Он невольно улыбнулся:
— Ты мне любой нравишься, особенно той, которой я тебя еще не видел…
— То есть голой? Вот пошляк!
— Подожди, дай договорить.
— Договаривай, чего уж…
— Нас, то есть эту злополучную страну, ждут непредсказуемые президентские выборы, смертельная борьба за власть, третий путч и черт знает что еще… Если это произойдет, то я не смогу позаботиться ни о тебе, ни о себе. Надо ехать туда, где безопасно и предсказуемо… Хотя бы на время. Согласись, что видеть танки по телевизору гораздо интереснее, чем из собственного окна! И вообще, я же не только за себя, но и за тебя боюсь — ведь ты тоже могла идти сегодня тем переулком… Умоляю тебя, прислушайся к моим словам!
— Да я слушаю, слушаю…
— И что?
На этот раз она отвернулась от зеркала и более внимательно, даже без улыбки, посмотрела на Дениса, который уже не мог сидеть на одном месте и метался по комнате — от полированной стенки до дивана и обратно.
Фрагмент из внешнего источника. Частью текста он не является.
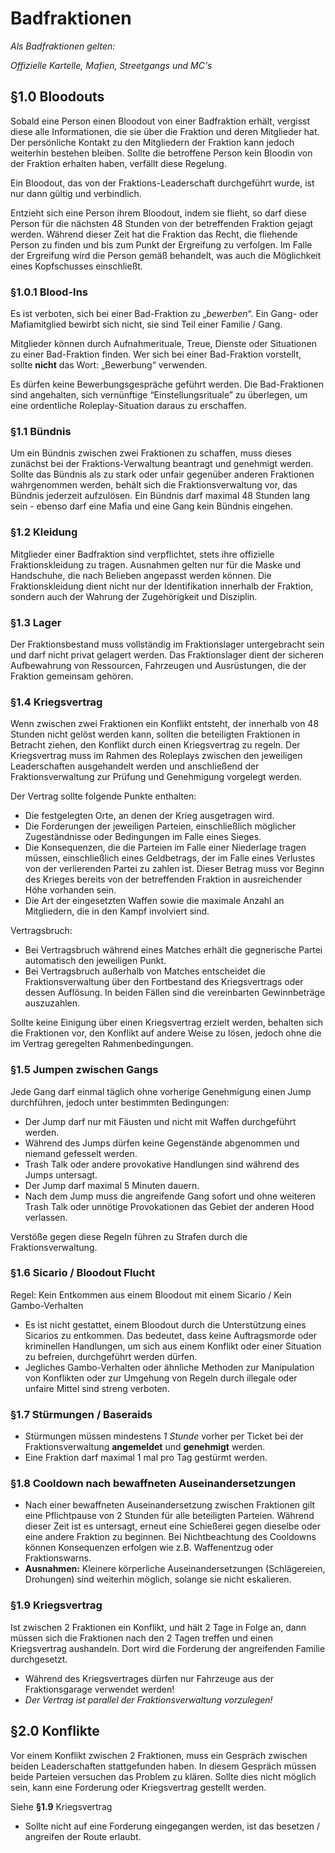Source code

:# Badfraktionen

_Als Badfraktionen gelten:_

_Offizielle Kartelle, Mafien, Streetgangs und MC's_


## §1.0 Bloodouts

Sobald eine Person einen Bloodout von einer Badfraktion erhält, vergisst diese alle Informationen, die sie über die Fraktion und deren Mitglieder hat. Der persönliche Kontakt zu den Mitgliedern der Fraktion kann jedoch weiterhin bestehen bleiben. Sollte die betroffene Person kein Bloodin von der Fraktion erhalten haben, verfällt diese Regelung.

Ein Bloodout, das von der Fraktions-Leaderschaft durchgeführt wurde, ist nur dann gültig und verbindlich.

Entzieht sich eine Person ihrem Bloodout, indem sie flieht, so darf diese Person für die nächsten 48 Stunden von der betreffenden Fraktion gejagt werden. Während dieser Zeit hat die Fraktion das Recht, die fliehende Person zu finden und bis zum Punkt der Ergreifung zu verfolgen. Im Falle der Ergreifung wird die Person gemäß behandelt, was auch die Möglichkeit eines Kopfschusses einschließt.


### §1.0.1 Blood-Ins

Es ist verboten, sich bei einer Bad-Fraktion zu „_bewerben_“. Ein Gang- oder Mafiamitglied bewirbt sich nicht, sie sind Teil einer Familie / Gang.

Mitglieder können durch Aufnahmerituale, Treue, Dienste oder Situationen zu einer Bad-Fraktion finden. Wer sich bei einer Bad-Fraktion vorstellt, sollte **nicht** das Wort: „Bewerbung“ verwenden.

Es dürfen keine Bewerbungsgespräche geführt werden. Die Bad-Fraktionen sind angehalten, sich vernünftige “Einstellungsrituale” zu überlegen, um eine ordentliche Roleplay-Situation daraus zu erschaffen.


### §1.1 Bündnis

Um ein Bündnis zwischen zwei Fraktionen zu schaffen, muss dieses zunächst bei der Fraktions-Verwaltung beantragt und genehmigt werden. Sollte das Bündnis als zu stark oder unfair gegenüber anderen Fraktionen wahrgenommen werden, behält sich die Fraktionsverwaltung vor, das Bündnis jederzeit aufzulösen. Ein Bündnis darf maximal 48 Stunden lang sein - ebenso darf eine Mafia und eine Gang kein Bündnis eingehen.


### §1.2 Kleidung

Mitglieder einer Badfraktion sind verpflichtet, stets ihre offizielle Fraktionskleidung zu tragen. Ausnahmen gelten nur für die Maske und Handschuhe, die nach Belieben angepasst werden können. Die Fraktionskleidung dient nicht nur der Identifikation innerhalb der Fraktion, sondern auch der Wahrung der Zugehörigkeit und Disziplin.


### §1.3 Lager

Der Fraktionsbestand muss vollständig im Fraktionslager untergebracht sein und darf nicht privat gelagert werden. Das Fraktionslager dient der sicheren Aufbewahrung von Ressourcen, Fahrzeugen und Ausrüstungen, die der Fraktion gemeinsam gehören.


### §1.4 Kriegsvertrag

Wenn zwischen zwei Fraktionen ein Konflikt entsteht, der innerhalb von 48 Stunden nicht gelöst werden kann, sollten die beteiligten Fraktionen in Betracht ziehen, den Konflikt durch einen Kriegsvertrag zu regeln. Der Kriegsvertrag muss im Rahmen des Roleplays zwischen den jeweiligen Leaderschaften ausgehandelt werden und anschließend der Fraktionsverwaltung zur Prüfung und Genehmigung vorgelegt werden.

Der Vertrag sollte folgende Punkte enthalten:

* Die festgelegten Orte, an denen der Krieg ausgetragen wird.
* Die Forderungen der jeweiligen Parteien, einschließlich möglicher Zugeständnisse oder Bedingungen im Falle eines Sieges.
* Die Konsequenzen, die die Parteien im Falle einer Niederlage tragen müssen, einschließlich eines Geldbetrags, der im Falle eines Verlustes von der verlierenden Partei zu zahlen ist. Dieser Betrag muss vor Beginn des Krieges bereits von der betreffenden Fraktion in ausreichender Höhe vorhanden sein.
* Die Art der eingesetzten Waffen sowie die maximale Anzahl an Mitgliedern, die in den Kampf involviert sind.

Vertragsbruch:

* Bei Vertragsbruch während eines Matches erhält die gegnerische Partei automatisch den jeweiligen Punkt.
* Bei Vertragsbruch außerhalb von Matches entscheidet die Fraktionsverwaltung über den Fortbestand des Kriegsvertrags oder dessen Auflösung. In beiden Fällen sind die vereinbarten Gewinnbeträge auszuzahlen.

Sollte keine Einigung über einen Kriegsvertrag erzielt werden, behalten sich die Fraktionen vor, den Konflikt auf andere Weise zu lösen, jedoch ohne die im Vertrag geregelten Rahmenbedingungen.


### §1.5 Jumpen zwischen Gangs

Jede Gang darf einmal täglich ohne vorherige Genehmigung einen Jump durchführen, jedoch unter bestimmten Bedingungen:

* Der Jump darf nur mit Fäusten und nicht mit Waffen durchgeführt werden.
* Während des Jumps dürfen keine Gegenstände abgenommen und niemand gefesselt werden.
* Trash Talk oder andere provokative Handlungen sind während des Jumps untersagt.
* Der Jump darf maximal 5 Minuten dauern.
* Nach dem Jump muss die angreifende Gang sofort und ohne weiteren Trash Talk oder unnötige Provokationen das Gebiet der anderen Hood verlassen.

Verstöße gegen diese Regeln führen zu Strafen durch die Fraktionsverwaltung.


### §1.6 Sicario / Bloodout Flucht

Regel: Kein Entkommen aus einem Bloodout mit einem Sicario / Kein Gambo-Verhalten

* Es ist nicht gestattet, einem Bloodout durch die Unterstützung eines Sicarios zu entkommen. Das bedeutet, dass keine Auftragsmorde oder kriminellen Handlungen, um sich aus einem Konflikt oder einer Situation zu befreien, durchgeführt werden dürfen.
* Jegliches Gambo-Verhalten oder ähnliche Methoden zur Manipulation von Konflikten oder zur Umgehung von Regeln durch illegale oder unfaire Mittel sind streng verboten.


### §1.7 Stürmungen / Baseraids

* Stürmungen müssen mindestens _1 Stunde_ vorher per Ticket bei der Fraktionsverwaltung **angemeldet** und **genehmigt** werden.
* Eine Fraktion darf maximal 1 mal pro Tag gestürmt werden.


### §1.8 Cooldown nach bewaffneten Auseinandersetzungen

* Nach einer bewaffneten Auseinandersetzung zwischen Fraktionen gilt eine Pflichtpause von 2 Stunden für alle beteiligten Parteien. Während dieser Zeit ist es untersagt, erneut eine Schießerei gegen dieselbe oder eine andere Fraktion zu beginnen. Bei Nichtbeachtung des Cooldowns können Konsequenzen erfolgen wie z.B. Waffenentzug oder Fraktionswarns.
* **Ausnahmen:** Kleinere körperliche Auseinandersetzungen (Schlägereien, Drohungen) sind weiterhin möglich, solange sie nicht eskalieren.


### §1.9 Kriegsvertrag

Ist zwischen 2 Fraktionen ein Konflikt, und hält 2 Tage in Folge an, dann müssen sich die Fraktionen nach den 2 Tagen treffen und einen Kriegsvertrag aushandeln. Dort wird die Forderung der angreifenden Familie durchgesetzt.

* Während des Kriegsvertrages dürfen nur Fahrzeuge aus der Fraktionsgarage verwendet werden!
* _Der Vertrag ist parallel der Fraktionsverwaltung vorzulegen!_

## §2.0 Konflikte
Vor einem Konflikt zwischen 2 Fraktionen, muss ein Gespräch zwischen beiden Leaderschaften stattgefunden haben. In diesem Gespräch müssen beide Parteien versuchen das Problem zu klären. Sollte dies nicht möglich sein, kann eine Forderung oder Kriegsvertrag gestellt werden.

Siehe **§1.9** Kriegsvertrag

* Sollte nicht auf eine Forderung eingegangen werden, ist das besetzen / angreifen der Route erlaubt.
— Ты забываешь о самом главном — моих родителях. Я никуда не уеду от папы с мамой, я их слишком люблю.
— А меня?
Он всегда боялся задавать этот вопрос и сейчас спросил непроизвольно, словно цепляясь за последнюю надежду. А Галина в ответ лишь слегка пожала плечами и улыбнулась. Это нельзя было понять ни в утвердительном, ни в отрицательно® смысле, но он все же с облегчением перевел дух, не услышав резкого «нет». Значит, она все-таки дорожила им и уже боялась обидеть теми откровенными грубостями, которых он столько вытерпел в первый год знакомства. Неужели она отказывается только из-за родителей? Уфф!
— Ты чего вздыхаешь?
— Можно тебя поцеловать?
— Чего это вдруг?
— А в знак того, что ты не хочешь, чтобы я уехал один.
— А ты, подлый, посмел бы это сделать?
Ну, за этот вопрос и эту интонацию многое можно отдать! И он сам невольно улыбнулся, но тут же вновь нахмурился, стараясь не сбиваться с серьезного тона.
— Значит, ты хочешь, чтобы меня убили? Это и так уже чуть было не случилось сегодня.